AUTHOR=Miao Kang , Zhang Xiaotong , Wang Hanping , Si Xiaoyan , Ni Jun , Zhong Wei , Zhao Jing , Xu Yan , Chen Minjiang , Pan Ruili , Wang Mengzhao , Zhang Li TITLE=Real-World Data of Different Immune Checkpoint Inhibitors for Non-Small Cell Lung Cancer in China JOURNAL=Frontiers in Oncology VOLUME=12 YEAR=2022 URL=https://www.frontiersin.org/journals/oncology/articles/10.3389/fonc.2022.859938 DOI=10.3389/fonc.2022.859938 ISSN=2234-943X ABSTRACT=Background

Patients treated with immunotherapy in the real-world may have significantly different responses to those meeting inclusion criteria for random controlled clinical studies. There is a partial overlap in approved indications for the use of the different immune checkpoint inhibitors (ICIs) currently available.
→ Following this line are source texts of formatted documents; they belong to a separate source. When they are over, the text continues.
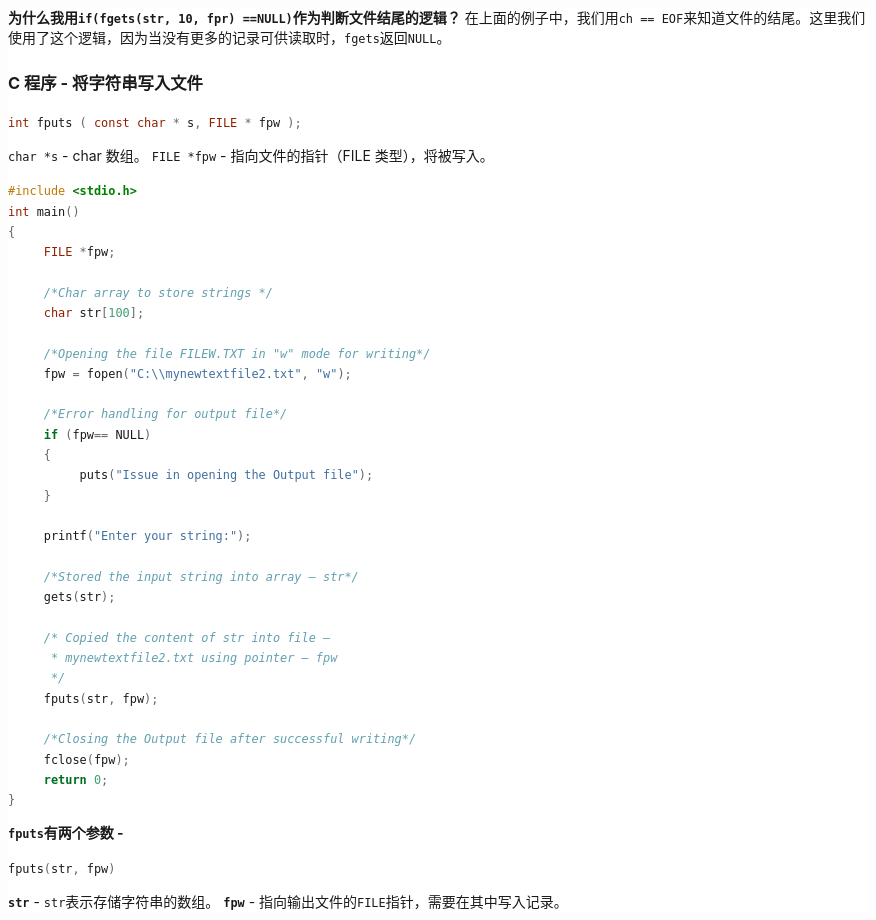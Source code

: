 **为什么我用`if(fgets(str, 10, fpr) ==NULL)`作为判断文件结尾的逻辑？**
在上面的例子中，我们用`ch == EOF`来知道文件的结尾。这里我们使用了这个逻辑，因为当没有更多的记录可供读取时，`fgets`返回`NULL`。

### C 程序 - 将字符串写入文件

```c
int fputs ( const char * s, FILE * fpw );
```

`char *s` - char 数组。
`FILE *fpw` - 指向文件的指针（FILE 类型），将被写入。

```c
#include <stdio.h>
int main()
{
     FILE *fpw;

     /*Char array to store strings */
     char str[100];

     /*Opening the file FILEW.TXT in "w" mode for writing*/
     fpw = fopen("C:\\mynewtextfile2.txt", "w");

     /*Error handling for output file*/
     if (fpw== NULL)
     {
          puts("Issue in opening the Output file");
     }

     printf("Enter your string:");

     /*Stored the input string into array – str*/
     gets(str);

     /* Copied the content of str into file – 
      * mynewtextfile2.txt using pointer – fpw
      */
     fputs(str, fpw);

     /*Closing the Output file after successful writing*/
     fclose(fpw);
     return 0;
}
```

**`fputs`有两个参数 -**

```c
fputs(str, fpw)
```

**`str`** - `str`表示存储字符串的数组。
**`fpw`** - 指向输出文件的`FILE`指针，需要在其中写入记录。

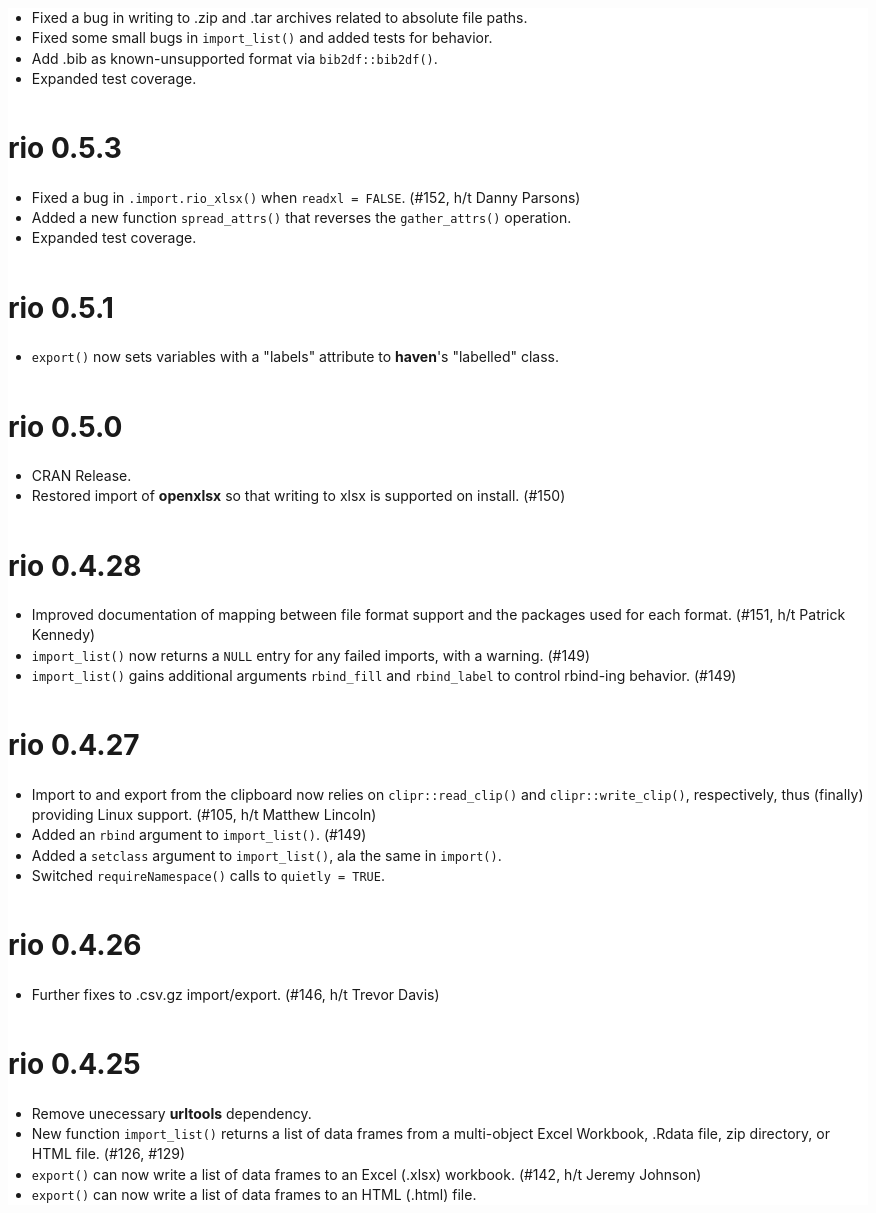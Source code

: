 * Fixed a bug in writing to .zip and .tar archives related to absolute file paths.
* Fixed some small bugs in `import_list()` and added tests for behavior.
* Add .bib as known-unsupported format via `bib2df::bib2df()`.
* Expanded test coverage.

# rio 0.5.3

* Fixed a bug in `.import.rio_xlsx()` when `readxl = FALSE`. (#152, h/t Danny Parsons)
* Added a new function `spread_attrs()` that reverses the `gather_attrs()` operation.
* Expanded test coverage.

# rio 0.5.1

* `export()` now sets variables with a "labels" attribute to **haven**'s "labelled" class.

# rio 0.5.0

* CRAN Release.
* Restored import of **openxlsx** so that writing to xlsx is supported on install. (#150)

# rio 0.4.28

* Improved documentation of mapping between file format support and the packages used for each format. (#151, h/t Patrick Kennedy)
* `import_list()` now returns a `NULL` entry for any failed imports, with a warning. (#149)
* `import_list()` gains additional arguments `rbind_fill` and `rbind_label` to control rbind-ing behavior. (#149)

# rio 0.4.27

* Import to and export from the clipboard now relies on `clipr::read_clip()` and `clipr::write_clip()`, respectively, thus (finally) providing Linux support. (#105, h/t Matthew Lincoln)
* Added an `rbind` argument to `import_list()`. (#149)
* Added a `setclass` argument to `import_list()`, ala the same in `import()`.
* Switched `requireNamespace()` calls to `quietly = TRUE`.

# rio 0.4.26

* Further fixes to .csv.gz import/export. (#146, h/t Trevor Davis)

# rio 0.4.25

* Remove unecessary **urltools** dependency.
* New function `import_list()` returns a list of data frames from a multi-object Excel Workbook, .Rdata file, zip directory, or HTML file. (#126, #129)
* `export()` can now write a list of data frames to an Excel (.xlsx) workbook. (#142, h/t Jeremy Johnson)
* `export()` can now write a list of data frames to an HTML (.html) file.
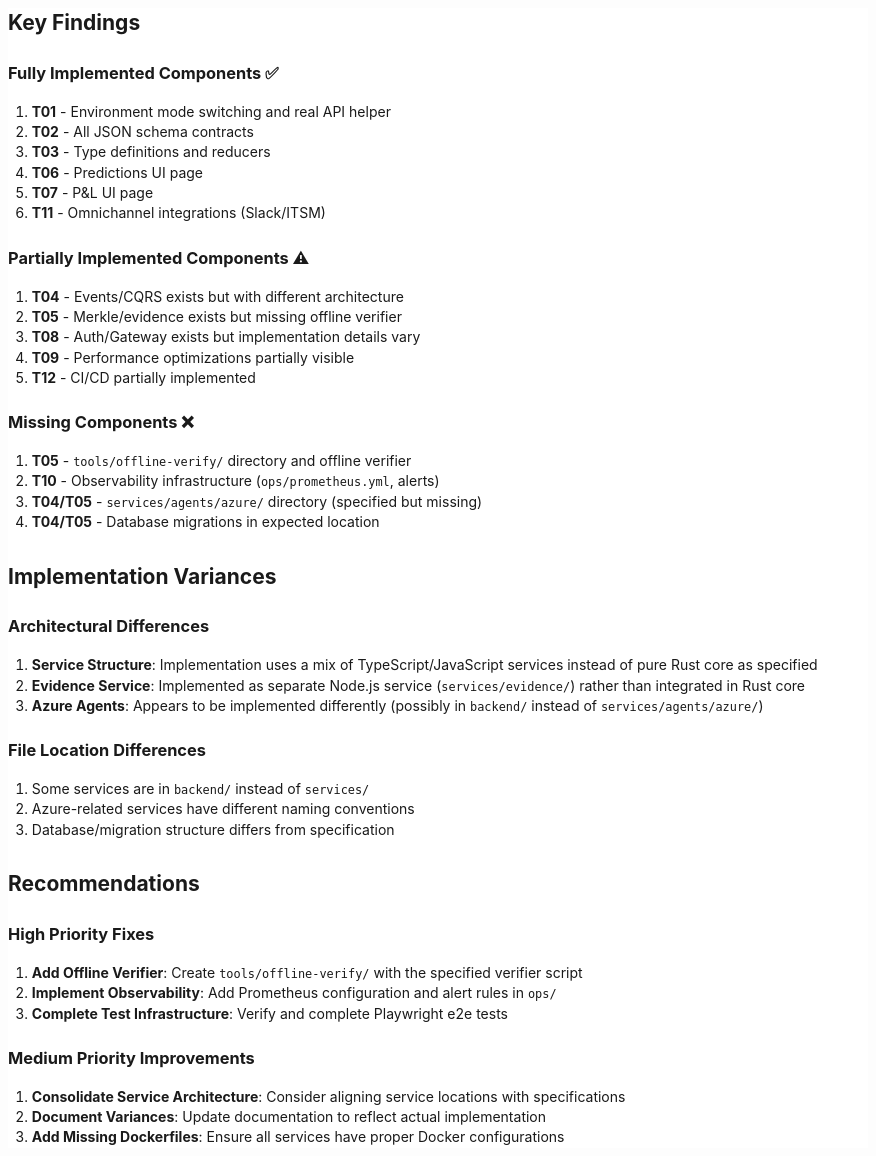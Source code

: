 ## Key Findings

### Fully Implemented Components ✅
1. **T01** - Environment mode switching and real API helper
2. **T02** - All JSON schema contracts
3. **T03** - Type definitions and reducers
4. **T06** - Predictions UI page
5. **T07** - P&L UI page
6. **T11** - Omnichannel integrations (Slack/ITSM)

### Partially Implemented Components ⚠️
1. **T04** - Events/CQRS exists but with different architecture
2. **T05** - Merkle/evidence exists but missing offline verifier
3. **T08** - Auth/Gateway exists but implementation details vary
4. **T09** - Performance optimizations partially visible
5. **T12** - CI/CD partially implemented

### Missing Components ❌
1. **T05** - `tools/offline-verify/` directory and offline verifier
2. **T10** - Observability infrastructure (`ops/prometheus.yml`, alerts)
3. **T04/T05** - `services/agents/azure/` directory (specified but missing)
4. **T04/T05** - Database migrations in expected location

## Implementation Variances

### Architectural Differences
1. **Service Structure**: Implementation uses a mix of TypeScript/JavaScript services instead of pure Rust core as specified
2. **Evidence Service**: Implemented as separate Node.js service (`services/evidence/`) rather than integrated in Rust core
3. **Azure Agents**: Appears to be implemented differently (possibly in `backend/` instead of `services/agents/azure/`)

### File Location Differences
1. Some services are in `backend/` instead of `services/`
2. Azure-related services have different naming conventions
3. Database/migration structure differs from specification

## Recommendations

### High Priority Fixes
1. **Add Offline Verifier**: Create `tools/offline-verify/` with the specified verifier script
2. **Implement Observability**: Add Prometheus configuration and alert rules in `ops/`
3. **Complete Test Infrastructure**: Verify and complete Playwright e2e tests

### Medium Priority Improvements
1. **Consolidate Service Architecture**: Consider aligning service locations with specifications
2. **Document Variances**: Update documentation to reflect actual implementation
3. **Add Missing Dockerfiles**: Ensure all services have proper Docker configurations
A comprehensive assessment of the efficacy, safety and economic effects of various ICIs is a problem that clinicians need to address.

Methods

Analyzed real-world data was collected from non-small cell lung cancer (NSCLC) patients who were treated with ICIs from hospitalized patients in the Lung Cancer Center of Peking Union Medical College Hospital between 2018 and 2021. The objectives were to evaluate the efficacy and safety of different ICIs for the treatment of NSCLC in China and to investigate the factors affecting their curative effects.

Results

Overall, 351 patients were included in the retrospective study. The median PFS for the NSCLC patient cohort treated with medication regimens that included ICIs was 9.5 months, with an ORR of 47.3%. There were no significant discrepancies in efficacy and safety between the different ICIs administered. Factors that had the greatest impact on the efficacy of ICIs were the disease stage, ECOG-PS scores and treatment lines. Gender, age, smoking history, PD-L1 TPS expression, history of targeted therapy and irAEs all had a degree of influence on patient prognosis.

Conclusions

The study reports the experience of real-world usage of ICIs for the treatment of NSCLC patients in China. The results were generally consistent with those of clinical trials, while the efficacy and safety of different ICIs exhibited no statistically significant differences. Therefore, physicians can make a comprehensive choice based on the indications and cost of different ICIs and the preferences of patients.